Lab #6: Tweaking Classifiers¶

DUE: Monday 2/22 11:59pm

HOW/WHAT TO SUBMIT: All files should be submitted through WebSubmit. Only one of your team members needs to submit on behalf of the team. On the WebSubmit interface, make sure you select compsci216 and the appropriate lab number. You can submit multiple times, but please have the same team member resubmit all required files each time. To earn class participation credit, submit a text file team.txt listing members of your team who are present at the lab. To earn extra credit for the lab challenge (Part 2), you must get your solutions to all parts of the lab checked off in class, but there is no need to submit anything.

0. Getting Ready¶

To get ready for this lab, fire up your virtual machine and enter the following command:

/opt/datacourse/sync.sh

This command will download the files which we are going to use for this homework.

Next, type the following commands to create a working directory for this homework. Here we use lab06 under your shared directory, but feel free to change it to another location.

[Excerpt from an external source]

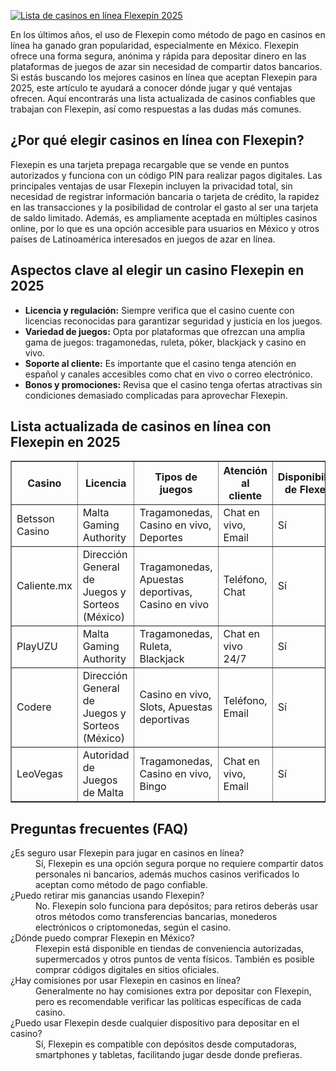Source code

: [![Lista de casinos en línea Flexepin 2025](https://123-caf.pages.dev/gitsignup.png)](https://vrmoo.ru/Bt82HjjY)

<div>   <p>En los últimos años, el uso de Flexepin como método de pago en casinos en línea ha ganado gran popularidad, especialmente en México. Flexepin ofrece una forma segura, anónima y rápida para depositar dinero en las plataformas de juegos de azar sin necesidad de compartir datos bancarios. Si estás buscando los mejores casinos en línea que aceptan Flexepin para 2025, este artículo te ayudará a conocer dónde jugar y qué ventajas ofrecen. Aquí encontrarás una lista actualizada de casinos confiables que trabajan con Flexepin, así como respuestas a las dudas más comunes.</p>    <h2>¿Por qué elegir casinos en línea con Flexepin?</h2>   <p>Flexepin es una tarjeta prepaga recargable que se vende en puntos autorizados y funciona con un código PIN para realizar pagos digitales. Las principales ventajas de usar Flexepin incluyen la privacidad total, sin necesidad de registrar información bancaria o tarjeta de crédito, la rapidez en las transacciones y la posibilidad de controlar el gasto al ser una tarjeta de saldo limitado. Además, es ampliamente aceptada en múltiples casinos online, por lo que es una opción accesible para usuarios en México y otros países de Latinoamérica interesados en juegos de azar en línea.</p>    <h2>Aspectos clave al elegir un casino Flexepin en 2025</h2>   <ul>   <li><strong>Licencia y regulación:</strong> Siempre verifica que el casino cuente con licencias reconocidas para garantizar seguridad y justicia en los juegos.</li>   <li><strong>Variedad de juegos:</strong> Opta por plataformas que ofrezcan una amplia gama de juegos: tragamonedas, ruleta, póker, blackjack y casino en vivo.</li>   <li><strong>Soporte al cliente:</strong> Es importante que el casino tenga atención en español y canales accesibles como chat en vivo o correo electrónico.</li>   <li><strong>Bonos y promociones:</strong> Revisa que el casino tenga ofertas atractivas sin condiciones demasiado complicadas para aprovechar Flexepin.</li>   </ul>    <h2>Lista actualizada de casinos en línea con Flexepin en 2025</h2>   <table border="1" cellpadding="8" cellspacing="0" style="border-collapse: collapse; width: 100%;">   <thead>   <tr>   <th>Casino</th>   <th>Licencia</th>   <th>Tipos de juegos</th>   <th>Atención al cliente</th>   <th>Disponibilidad de Flexepin</th>   </tr>   </thead>   <tbody>   <tr>   <td>Betsson Casino</td>   <td>Malta Gaming Authority</td>   <td>Tragamonedas, Casino en vivo, Deportes</td>   <td>Chat en vivo, Email</td>   <td>Sí</td>   </tr>   <tr>   <td>Caliente.mx</td>   <td>Dirección General de Juegos y Sorteos (México)</td>   <td>Tragamonedas, Apuestas deportivas, Casino en vivo</td>   <td>Teléfono, Chat</td>   <td>Sí</td>   </tr>   <tr>   <td>PlayUZU</td>   <td>Malta Gaming Authority</td>   <td>Tragamonedas, Ruleta, Blackjack</td>   <td>Chat en vivo 24/7</td>   <td>Sí</td>   </tr>   <tr>   <td>Codere</td>   <td>Dirección General de Juegos y Sorteos (México)</td>   <td>Casino en vivo, Slots, Apuestas deportivas</td>   <td>Teléfono, Email</td>   <td>Sí</td>   </tr>   <tr>   <td>LeoVegas</td>   <td>Autoridad de Juegos de Malta</td>   <td>Tragamonedas, Casino en vivo, Bingo</td>   <td>Chat en vivo, Email</td>   <td>Sí</td>   </tr>   </tbody>   </table>    <h2>Preguntas frecuentes (FAQ)</h2>   <dl>   <dt>¿Es seguro usar Flexepin para jugar en casinos en línea?</dt>   <dd>Sí, Flexepin es una opción segura porque no requiere compartir datos personales ni bancarios, además muchos casinos verificados lo aceptan como método de pago confiable.</dd>    <dt>¿Puedo retirar mis ganancias usando Flexepin?</dt>   <dd>No. Flexepin solo funciona para depósitos; para retiros deberás usar otros métodos como transferencias bancarias, monederos electrónicos o criptomonedas, según el casino.</dd>    <dt>¿Dónde puedo comprar Flexepin en México?</dt>   <dd>Flexepin está disponible en tiendas de conveniencia autorizadas, supermercados y otros puntos de venta físicos. También es posible comprar códigos digitales en sitios oficiales.</dd>    <dt>¿Hay comisiones por usar Flexepin en casinos en línea?</dt>   <dd>Generalmente no hay comisiones extra por depositar con Flexepin, pero es recomendable verificar las políticas específicas de cada casino.</dd>    <dt>¿Puedo usar Flexepin desde cualquier dispositivo para depositar en el casino?</dt>   <dd>Sí, Flexepin es compatible con depósitos desde computadoras, smartphones y tabletas, facilitando jugar desde donde prefieras.</dd>   </dl>   </div>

cp -pr /opt/datacourse/assignments/lab06/ ~/shared/lab06/
cd ~/shared/lab06/

1. Selecting Votes as Features for Party Classification¶

We are going to continue with Homework #6, Part 2, where we predict the party affiliation of Representatives based on the votes they cast in 2014. The subdirectory congress/ contains a complete implementation of a Bernoulli Naive Bayes classifier. To get ready, run:

cd ~/shared/lab06/congress/
python prepare.py

The feature extraction code has been extended to read in an SQL file pick.sql, which selects a (pretty arbitrary) subset of 10 votes as features to be used for prediction (instead of using all hundreds of votes cast in 2014. Run the classifier, and you will notice that it still performs pretty well with just these 10 features:

python classify.py

Your job is to modify pick.sql to select 10 votes as features such as the classifier will perform very poorly with these 10 votes. The query must return 10 vote ids, and they must be for votes cast by the House in the 2014 session. (Whenever you modify pick.sql, you just need to rerun classify.py; there is no need to rerun prepare.py.)

Raise your hands to have your answer checked by the course staff when you the classifier to perform poorly. Explain, intuitively, why your choice leads to poor accuracy. You get extra credit worth of 5% of a homework grade, if your classifier's accuracy is below 70%. The team who achieves the lowest accuracy the fastest will also win a prize.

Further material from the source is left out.